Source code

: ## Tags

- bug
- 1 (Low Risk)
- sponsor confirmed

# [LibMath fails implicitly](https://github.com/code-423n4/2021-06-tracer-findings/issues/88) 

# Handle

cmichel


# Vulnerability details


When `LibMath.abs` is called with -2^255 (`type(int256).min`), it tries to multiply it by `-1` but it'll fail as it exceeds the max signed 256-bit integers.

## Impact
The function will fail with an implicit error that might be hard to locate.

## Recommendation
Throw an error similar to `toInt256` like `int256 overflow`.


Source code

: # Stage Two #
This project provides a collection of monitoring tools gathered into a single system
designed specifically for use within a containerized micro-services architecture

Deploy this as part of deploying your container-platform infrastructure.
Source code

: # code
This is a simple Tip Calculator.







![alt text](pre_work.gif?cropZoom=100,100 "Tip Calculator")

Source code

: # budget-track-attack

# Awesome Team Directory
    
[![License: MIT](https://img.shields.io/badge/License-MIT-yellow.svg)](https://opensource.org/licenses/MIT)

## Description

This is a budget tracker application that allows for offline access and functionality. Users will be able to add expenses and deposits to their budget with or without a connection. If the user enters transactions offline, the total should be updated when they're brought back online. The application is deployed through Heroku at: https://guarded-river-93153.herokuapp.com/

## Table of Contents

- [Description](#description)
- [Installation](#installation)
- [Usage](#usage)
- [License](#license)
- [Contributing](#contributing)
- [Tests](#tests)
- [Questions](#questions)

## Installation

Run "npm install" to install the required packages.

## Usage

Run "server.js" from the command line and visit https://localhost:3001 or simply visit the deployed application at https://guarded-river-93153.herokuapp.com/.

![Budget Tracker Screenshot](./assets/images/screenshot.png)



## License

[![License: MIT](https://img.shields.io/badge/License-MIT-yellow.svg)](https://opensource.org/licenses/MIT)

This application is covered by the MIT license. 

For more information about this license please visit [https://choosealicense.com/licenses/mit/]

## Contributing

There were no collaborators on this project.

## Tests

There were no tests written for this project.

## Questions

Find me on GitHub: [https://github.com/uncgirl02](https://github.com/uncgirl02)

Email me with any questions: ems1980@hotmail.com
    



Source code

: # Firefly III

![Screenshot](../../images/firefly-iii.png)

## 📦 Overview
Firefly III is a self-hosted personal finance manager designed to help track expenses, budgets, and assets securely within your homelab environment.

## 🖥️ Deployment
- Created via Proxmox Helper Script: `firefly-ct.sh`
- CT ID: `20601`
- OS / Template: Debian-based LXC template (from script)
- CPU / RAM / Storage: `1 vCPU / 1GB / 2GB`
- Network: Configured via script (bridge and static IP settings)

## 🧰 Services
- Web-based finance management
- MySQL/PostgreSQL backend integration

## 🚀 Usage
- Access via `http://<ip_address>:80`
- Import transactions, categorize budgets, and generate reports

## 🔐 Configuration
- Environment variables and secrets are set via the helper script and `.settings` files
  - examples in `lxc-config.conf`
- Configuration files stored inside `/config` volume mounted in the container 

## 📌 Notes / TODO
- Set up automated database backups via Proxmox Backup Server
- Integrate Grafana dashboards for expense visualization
• • • • •
The lines holding the string "Installation" are what is needed from the material above.

- [Installation](#installation)
## Installation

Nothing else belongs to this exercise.